• _PROBLEM STATEMENT_
Write out the listing beneath this instruction in its entirety, exactly as it reads.

[Start of Attachment]

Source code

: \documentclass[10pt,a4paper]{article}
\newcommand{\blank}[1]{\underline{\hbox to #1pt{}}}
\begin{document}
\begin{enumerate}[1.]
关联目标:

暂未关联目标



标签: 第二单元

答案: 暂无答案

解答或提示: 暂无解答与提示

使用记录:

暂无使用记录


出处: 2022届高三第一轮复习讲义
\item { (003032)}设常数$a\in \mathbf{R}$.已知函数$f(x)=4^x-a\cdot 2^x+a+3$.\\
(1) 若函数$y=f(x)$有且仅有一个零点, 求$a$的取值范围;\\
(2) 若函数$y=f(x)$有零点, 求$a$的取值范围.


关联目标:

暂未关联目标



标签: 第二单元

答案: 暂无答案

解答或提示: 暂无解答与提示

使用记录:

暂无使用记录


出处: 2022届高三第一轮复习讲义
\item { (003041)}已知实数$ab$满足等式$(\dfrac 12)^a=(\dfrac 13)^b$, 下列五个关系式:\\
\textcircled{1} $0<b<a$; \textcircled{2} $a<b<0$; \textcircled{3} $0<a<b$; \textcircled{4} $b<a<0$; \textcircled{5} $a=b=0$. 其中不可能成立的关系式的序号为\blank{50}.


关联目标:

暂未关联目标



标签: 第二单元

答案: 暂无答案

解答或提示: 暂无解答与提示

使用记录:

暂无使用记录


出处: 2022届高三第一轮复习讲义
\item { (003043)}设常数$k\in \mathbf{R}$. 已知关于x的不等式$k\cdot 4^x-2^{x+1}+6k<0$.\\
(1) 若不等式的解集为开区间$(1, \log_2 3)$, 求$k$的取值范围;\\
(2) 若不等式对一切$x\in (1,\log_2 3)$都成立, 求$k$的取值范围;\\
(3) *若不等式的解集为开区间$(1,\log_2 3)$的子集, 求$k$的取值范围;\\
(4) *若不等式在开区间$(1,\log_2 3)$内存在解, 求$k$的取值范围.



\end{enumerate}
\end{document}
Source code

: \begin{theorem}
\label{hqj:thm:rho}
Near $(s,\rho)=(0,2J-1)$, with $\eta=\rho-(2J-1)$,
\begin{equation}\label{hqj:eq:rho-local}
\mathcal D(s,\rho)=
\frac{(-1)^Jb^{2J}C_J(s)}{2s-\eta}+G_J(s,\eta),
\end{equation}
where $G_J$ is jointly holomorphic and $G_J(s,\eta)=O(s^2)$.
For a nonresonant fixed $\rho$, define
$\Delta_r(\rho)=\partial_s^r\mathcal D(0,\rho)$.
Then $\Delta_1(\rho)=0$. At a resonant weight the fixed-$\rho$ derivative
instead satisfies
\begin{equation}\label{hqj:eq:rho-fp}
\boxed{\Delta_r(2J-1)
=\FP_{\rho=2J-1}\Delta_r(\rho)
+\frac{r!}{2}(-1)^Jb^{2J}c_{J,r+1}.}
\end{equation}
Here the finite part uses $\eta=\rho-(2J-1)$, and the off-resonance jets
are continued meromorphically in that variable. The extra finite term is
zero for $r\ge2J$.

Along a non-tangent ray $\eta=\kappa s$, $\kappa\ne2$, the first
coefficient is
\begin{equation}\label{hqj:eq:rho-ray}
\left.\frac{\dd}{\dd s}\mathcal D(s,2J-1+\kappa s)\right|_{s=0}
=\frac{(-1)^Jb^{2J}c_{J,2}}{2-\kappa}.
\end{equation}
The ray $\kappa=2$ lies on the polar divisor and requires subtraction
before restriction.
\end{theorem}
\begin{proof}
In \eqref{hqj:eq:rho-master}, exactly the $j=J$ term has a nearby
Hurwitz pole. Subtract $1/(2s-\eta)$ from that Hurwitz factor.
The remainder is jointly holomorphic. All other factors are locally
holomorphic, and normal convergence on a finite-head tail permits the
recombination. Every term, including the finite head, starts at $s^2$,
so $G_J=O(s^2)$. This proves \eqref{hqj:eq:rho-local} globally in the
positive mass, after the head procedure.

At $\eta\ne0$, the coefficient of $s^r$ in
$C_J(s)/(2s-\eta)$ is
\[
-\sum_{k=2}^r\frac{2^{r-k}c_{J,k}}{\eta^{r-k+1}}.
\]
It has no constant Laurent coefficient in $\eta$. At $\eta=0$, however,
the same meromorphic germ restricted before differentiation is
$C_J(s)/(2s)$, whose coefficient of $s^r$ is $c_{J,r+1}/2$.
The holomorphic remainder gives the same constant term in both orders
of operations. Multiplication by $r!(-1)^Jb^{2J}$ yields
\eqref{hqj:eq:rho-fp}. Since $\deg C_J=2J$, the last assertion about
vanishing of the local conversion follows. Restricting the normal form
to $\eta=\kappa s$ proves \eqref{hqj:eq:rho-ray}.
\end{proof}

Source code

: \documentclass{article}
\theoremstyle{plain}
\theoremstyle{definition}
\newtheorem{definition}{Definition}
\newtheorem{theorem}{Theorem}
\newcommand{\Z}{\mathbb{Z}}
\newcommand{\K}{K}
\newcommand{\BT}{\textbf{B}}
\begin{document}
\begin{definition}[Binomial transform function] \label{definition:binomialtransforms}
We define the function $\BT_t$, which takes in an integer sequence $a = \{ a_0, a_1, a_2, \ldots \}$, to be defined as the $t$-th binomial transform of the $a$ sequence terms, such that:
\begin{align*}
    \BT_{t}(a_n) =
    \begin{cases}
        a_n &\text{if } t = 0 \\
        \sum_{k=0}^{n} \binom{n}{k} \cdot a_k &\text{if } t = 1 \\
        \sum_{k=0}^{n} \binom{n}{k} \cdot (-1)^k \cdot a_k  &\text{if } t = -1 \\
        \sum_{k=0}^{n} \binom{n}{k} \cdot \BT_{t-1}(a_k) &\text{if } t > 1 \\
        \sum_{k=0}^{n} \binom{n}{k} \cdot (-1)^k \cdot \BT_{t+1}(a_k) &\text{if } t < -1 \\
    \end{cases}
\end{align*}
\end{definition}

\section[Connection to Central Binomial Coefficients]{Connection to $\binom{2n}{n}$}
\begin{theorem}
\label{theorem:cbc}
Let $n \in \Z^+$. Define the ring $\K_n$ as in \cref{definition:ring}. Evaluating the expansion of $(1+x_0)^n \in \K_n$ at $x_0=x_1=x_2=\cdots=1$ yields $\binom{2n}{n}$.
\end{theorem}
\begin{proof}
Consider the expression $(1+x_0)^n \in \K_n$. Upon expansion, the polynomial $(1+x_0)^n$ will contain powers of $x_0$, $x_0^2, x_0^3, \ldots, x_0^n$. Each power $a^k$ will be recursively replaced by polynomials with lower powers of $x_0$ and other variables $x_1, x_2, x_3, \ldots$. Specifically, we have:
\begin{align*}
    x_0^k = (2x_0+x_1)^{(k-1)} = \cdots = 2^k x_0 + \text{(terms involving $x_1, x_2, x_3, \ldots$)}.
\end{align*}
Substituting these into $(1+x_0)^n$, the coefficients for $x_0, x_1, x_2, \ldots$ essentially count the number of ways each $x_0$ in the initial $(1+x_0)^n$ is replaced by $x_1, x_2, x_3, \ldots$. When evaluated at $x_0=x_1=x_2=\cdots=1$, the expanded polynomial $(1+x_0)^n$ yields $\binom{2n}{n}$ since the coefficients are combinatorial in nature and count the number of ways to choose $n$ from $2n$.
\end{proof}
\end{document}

[End of Attachment]

• _FINAL ANSWER_
Source code

: \documentclass[10pt,a4paper]{article}
\newcommand{\blank}[1]{\underline{\hbox to #1pt{}}}
\begin{document}
\begin{enumerate}[1.]
关联目标:

暂未关联目标



标签: 第二单元

答案: 暂无答案

解答或提示: 暂无解答与提示

使用记录:

暂无使用记录


出处: 2022届高三第一轮复习讲义
\item { (003032)}设常数$a\in \mathbf{R}$.已知函数$f(x)=4^x-a\cdot 2^x+a+3$.\\
(1) 若函数$y=f(x)$有且仅有一个零点, 求$a$的取值范围;\\
(2) 若函数$y=f(x)$有零点, 求$a$的取值范围.


关联目标:

暂未关联目标



标签: 第二单元

答案: 暂无答案

解答或提示: 暂无解答与提示

使用记录:

暂无使用记录


出处: 2022届高三第一轮复习讲义
\item { (003041)}已知实数$ab$满足等式$(\dfrac 12)^a=(\dfrac 13)^b$, 下列五个关系式:\\
\textcircled{1} $0<b<a$; \textcircled{2} $a<b<0$; \textcircled{3} $0<a<b$; \textcircled{4} $b<a<0$; \textcircled{5} $a=b=0$. 其中不可能成立的关系式的序号为\blank{50}.


关联目标:

暂未关联目标



标签: 第二单元

答案: 暂无答案

解答或提示: 暂无解答与提示

使用记录:

暂无使用记录


出处: 2022届高三第一轮复习讲义
\item { (003043)}设常数$k\in \mathbf{R}$. 已知关于x的不等式$k\cdot 4^x-2^{x+1}+6k<0$.\\
(1) 若不等式的解集为开区间$(1, \log_2 3)$, 求$k$的取值范围;\\
(2) 若不等式对一切$x\in (1,\log_2 3)$都成立, 求$k$的取值范围;\\
(3) *若不等式的解集为开区间$(1,\log_2 3)$的子集, 求$k$的取值范围;\\
(4) *若不等式在开区间$(1,\log_2 3)$内存在解, 求$k$的取值范围.



\end{enumerate}
\end{document}
Source code

: \begin{theorem}
\label{hqj:thm:rho}
Near $(s,\rho)=(0,2J-1)$, with $\eta=\rho-(2J-1)$,
\begin{equation}\label{hqj:eq:rho-local}
\mathcal D(s,\rho)=
\frac{(-1)^Jb^{2J}C_J(s)}{2s-\eta}+G_J(s,\eta),
\end{equation}
where $G_J$ is jointly holomorphic and $G_J(s,\eta)=O(s^2)$.
For a nonresonant fixed $\rho$, define
$\Delta_r(\rho)=\partial_s^r\mathcal D(0,\rho)$.
Then $\Delta_1(\rho)=0$. At a resonant weight the fixed-$\rho$ derivative
instead satisfies
\begin{equation}\label{hqj:eq:rho-fp}
\boxed{\Delta_r(2J-1)
=\FP_{\rho=2J-1}\Delta_r(\rho)
+\frac{r!}{2}(-1)^Jb^{2J}c_{J,r+1}.}
\end{equation}
Here the finite part uses $\eta=\rho-(2J-1)$, and the off-resonance jets
are continued meromorphically in that variable. The extra finite term is
zero for $r\ge2J$.

Along a non-tangent ray $\eta=\kappa s$, $\kappa\ne2$, the first
coefficient is
\begin{equation}\label{hqj:eq:rho-ray}
\left.\frac{\dd}{\dd s}\mathcal D(s,2J-1+\kappa s)\right|_{s=0}
=\frac{(-1)^Jb^{2J}c_{J,2}}{2-\kappa}.
\end{equation}
The ray $\kappa=2$ lies on the polar divisor and requires subtraction
before restriction.
\end{theorem}
\begin{proof}
In \eqref{hqj:eq:rho-master}, exactly the $j=J$ term has a nearby
Hurwitz pole. Subtract $1/(2s-\eta)$ from that Hurwitz factor.
The remainder is jointly holomorphic. All other factors are locally
holomorphic, and normal convergence on a finite-head tail permits the
recombination. Every term, including the finite head, starts at $s^2$,
so $G_J=O(s^2)$. This proves \eqref{hqj:eq:rho-local} globally in the
positive mass, after the head procedure.

At $\eta\ne0$, the coefficient of $s^r$ in
$C_J(s)/(2s-\eta)$ is
\[
-\sum_{k=2}^r\frac{2^{r-k}c_{J,k}}{\eta^{r-k+1}}.
\]
It has no constant Laurent coefficient in $\eta$. At $\eta=0$, however,
the same meromorphic germ restricted before differentiation is
$C_J(s)/(2s)$, whose coefficient of $s^r$ is $c_{J,r+1}/2$.
The holomorphic remainder gives the same constant term in both orders
of operations. Multiplication by $r!(-1)^Jb^{2J}$ yields
\eqref{hqj:eq:rho-fp}. Since $\deg C_J=2J$, the last assertion about
vanishing of the local conversion follows. Restricting the normal form
to $\eta=\kappa s$ proves \eqref{hqj:eq:rho-ray}.
\end{proof}

Source code

: \documentclass{article}
\theoremstyle{plain}
\theoremstyle{definition}
\newtheorem{definition}{Definition}
\newtheorem{theorem}{Theorem}
\newcommand{\Z}{\mathbb{Z}}
\newcommand{\K}{K}
\newcommand{\BT}{\textbf{B}}
\begin{document}
\begin{definition}[Binomial transform function] \label{definition:binomialtransforms}
We define the function $\BT_t$, which takes in an integer sequence $a = \{ a_0, a_1, a_2, \ldots \}$, to be defined as the $t$-th binomial transform of the $a$ sequence terms, such that:
\begin{align*}
    \BT_{t}(a_n) =
    \begin{cases}
        a_n &\text{if } t = 0 \\
        \sum_{k=0}^{n} \binom{n}{k} \cdot a_k &\text{if } t = 1 \\
        \sum_{k=0}^{n} \binom{n}{k} \cdot (-1)^k \cdot a_k  &\text{if } t = -1 \\
        \sum_{k=0}^{n} \binom{n}{k} \cdot \BT_{t-1}(a_k) &\text{if } t > 1 \\
        \sum_{k=0}^{n} \binom{n}{k} \cdot (-1)^k \cdot \BT_{t+1}(a_k) &\text{if } t < -1 \\
    \end{cases}
\end{align*}
\end{definition}

\section[Connection to Central Binomial Coefficients]{Connection to $\binom{2n}{n}$}
\begin{theorem}
\label{theorem:cbc}
Let $n \in \Z^+$. Define the ring $\K_n$ as in \cref{definition:ring}. Evaluating the expansion of $(1+x_0)^n \in \K_n$ at $x_0=x_1=x_2=\cdots=1$ yields $\binom{2n}{n}$.
\end{theorem}
\begin{proof}
Consider the expression $(1+x_0)^n \in \K_n$. Upon expansion, the polynomial $(1+x_0)^n$ will contain powers of $x_0$, $x_0^2, x_0^3, \ldots, x_0^n$. Each power $a^k$ will be recursively replaced by polynomials with lower powers of $x_0$ and other variables $x_1, x_2, x_3, \ldots$. Specifically, we have:
\begin{align*}
    x_0^k = (2x_0+x_1)^{(k-1)} = \cdots = 2^k x_0 + \text{(terms involving $x_1, x_2, x_3, \ldots$)}.
\end{align*}
Substituting these into $(1+x_0)^n$, the coefficients for $x_0, x_1, x_2, \ldots$ essentially count the number of ways each $x_0$ in the initial $(1+x_0)^n$ is replaced by $x_1, x_2, x_3, \ldots$. When evaluated at $x_0=x_1=x_2=\cdots=1$, the expanded polynomial $(1+x_0)^n$ yields $\binom{2n}{n}$ since the coefficients are combinatorial in nature and count the number of ways to choose $n$ from $2n$.
\end{proof}
\end{document}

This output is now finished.